Dev Diary 1: Untitled Racing Game

Untitled Racing Game
Untitled Racing Game in all its scrappy prototyped glory!
So far, this has cost us nothing but our worthless man-hours.

Happy New Year!

First off, I’d like to wish you all a Happy New Year! I hope the festive season has treated you well, brought you lots of new games to play, and left you in good spirits for the start of the year. It’s been a long time since I’ve written a blog post here, mostly due to my editing business taking off and going from strength to strength, so my focus has been elsewhere. The New Year seems as good a time as any to make a fresh start with something completely new. And so enters: the Dev Diary!

Reconnecting

After many years apart, a good friend of mine named Kenny and I have recently reconnected and rejoiced in our newly-discovered shared interest of tabletop gaming. Not that we both haven’t enjoyed gaming in our own separate ways over the years, just that last time we were in touch, we never really talked about it, which meant we never understood just how passionate and enthusiastic about it the other was.

Since reconnecting in September 2019, we’ve met up several times to discuss and play board games. I’ve also introduced Kenny to a couple of modern games in the form of Resident Evil: The Board Game and Nemesis. We’ve also played some novelty and lighter games like Zombie Dice, Judge Dredd: The Cursed Earth.

Almost immediately, we realised that not only do we both like playing games; we both like the idea of designing our own.

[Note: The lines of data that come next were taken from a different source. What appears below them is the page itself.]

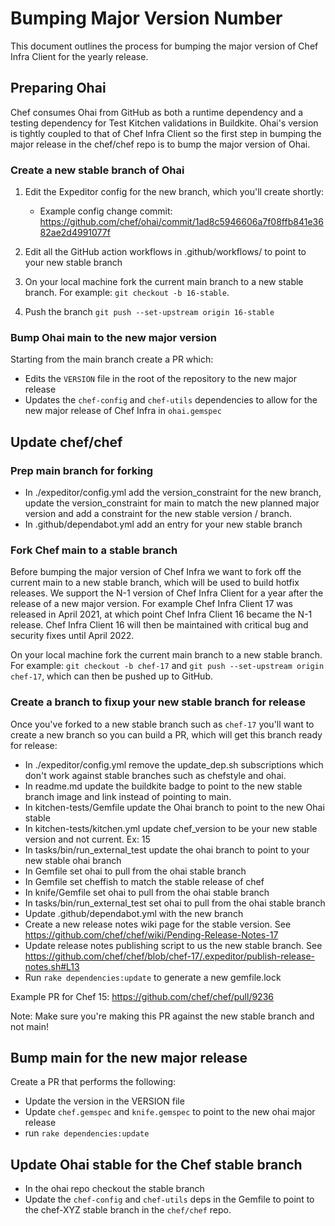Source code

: # Bumping Major Version Number

This document outlines the process for bumping the major version of Chef Infra Client for the yearly release.

## Preparing Ohai

Chef consumes Ohai from GitHub as both a runtime dependency and a testing dependency for Test Kitchen validations in Buildkite. Ohai's version is tightly coupled to that of Chef Infra Client so the first step in bumping the major release in the chef/chef repo is to bump the major version of Ohai.

### Create a new stable branch of Ohai

1. Edit the Expeditor config for the new branch, which you'll create shortly:

    - Example config change commit: https://github.com/chef/ohai/commit/1ad8c5946606a7f08ffb841e3682ae2d4991077f

2. Edit all the GitHub action workflows in .github/workflows/ to point to your new stable branch

3. On your local machine fork the current main branch to a new stable branch. For example: `git checkout -b 16-stable`.

4. Push the branch `git push --set-upstream origin 16-stable`

### Bump Ohai main to the new major version

Starting from the main branch create a PR which:

- Edits the `VERSION` file in the root of the repository to the new major release
- Updates the `chef-config` and `chef-utils` dependencies to allow for the new major release of Chef Infra in `ohai.gemspec`

## Update chef/chef

### Prep main branch for forking

- In ./expeditor/config.yml add the version_constraint for the new branch, update the version_constraint for main to match the new planned major version and add a constraint for the new stable version / branch.
- In .github/dependabot.yml add an entry for your new stable branch

### Fork Chef main to a stable branch

Before bumping the major version of Chef Infra we want to fork off the current main to a new stable branch, which will be used to build hotfix releases. We support the N-1 version of Chef Infra Client for a year after the release of a new major version. For example Chef Infra Client 17 was released in April 2021, at which point Chef Infra Client 16 became the N-1 release. Chef Infra Client 16 will then be maintained with critical bug and security fixes until April 2022.

On your local machine fork the current main branch to a new stable branch. For example: `git checkout -b chef-17` and `git push --set-upstream origin chef-17`, which can then be pushed up to GitHub.

### Create a branch to fixup your new stable branch for release

Once you've forked to a new stable branch such as `chef-17` you'll want to create a new branch so you can build a PR, which will get this branch ready for release:

- In ./expeditor/config.yml remove the update_dep.sh subscriptions which don't work against stable branches such as chefstyle and ohai.
- In readme.md update the buildkite badge to point to the new stable branch image and link instead of pointing to main.
- In kitchen-tests/Gemfile update the Ohai branch to point to the new Ohai stable
- In kitchen-tests/kitchen.yml update chef_version to be your new stable version and not current. Ex: 15
- In tasks/bin/run_external_test update the ohai branch to point to your new stable ohai branch
- In Gemfile set ohai to pull from the ohai stable branch
- In Gemfile set cheffish to match the stable release of chef
- In knife/Gemfile set ohai to pull from the ohai stable branch
- In tasks/bin/run_external_test set ohai to pull from the ohai stable branch
- Update .github/dependabot.yml with the new branch
- Create a new release notes wiki page for the stable version. See https://github.com/chef/chef/wiki/Pending-Release-Notes-17
- Update release notes publishing script to us the new stable branch. See https://github.com/chef/chef/blob/chef-17/.expeditor/publish-release-notes.sh#L13
- Run `rake dependencies:update` to generate a new gemfile.lock

Example PR for Chef 15: https://github.com/chef/chef/pull/9236

Note: Make sure you're making this PR against the new stable branch and not main!

## Bump main for the new major release

Create a PR that performs the following:

- Update the version in the VERSION file
- Update `chef.gemspec` and `knife.gemspec` to point to the new ohai major release
- run `rake dependencies:update`

## Update Ohai stable for the Chef stable branch

- In the ohai repo checkout the stable branch
- Update the `chef-config` and `chef-utils` deps in the Gemfile to point to the chef-XYZ stable branch in the `chef/chef` repo.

A few weeks ago Kenny started brainstorming a few game concepts, bouncing them off me for thoughts and feedback, before we settled on one of a Mad Maxian car racing game. This weekend, we actually made a start designing and speed-prototyping it and we had a blast!

Both being creative at heart and possessing at least some discipline in organised thought, the sharing of ideas, and constructive criticism meant we had an enormously productive session that saw us take the idea from pie in the sky (i.e. nothing) to a functional game in one sitting (i.e. something). Sitting here writing this, I’m actually pretty astonished we achieved as much as we did yesterday. Neither of us have designed a game before and due to our prolonged separation, we’re still tuning back into one another’s brains as we go. However, we managed to discover and overcome various challenges in the design in one sitting – some of which seemed like show-stoppers when they cropped up.

Inspiration and Theme

The general idea of the game is to race a car around a track (we’ve started with a simple oval) whilst battling with other racers. Think: Deathrace 2000 and the video game Road Rash. We initially focused on how players get around the track and how movement would work. The idea of a grid system (not a starting grid) on the track to represent units of distance was quickly established, and we then toyed with several different mechanics for how players would move their cars. We needed to decide on how to move cars forwards, as well as how to change lanes, and whether cars would be able to do a 180 and end up facing and perhaps even driving in the opposite direction. The latter principle of driving the wrong way around the track has currently been shelved in favour of maintaining the central theme of this being a race to be won by crossing the finish line after a number of laps.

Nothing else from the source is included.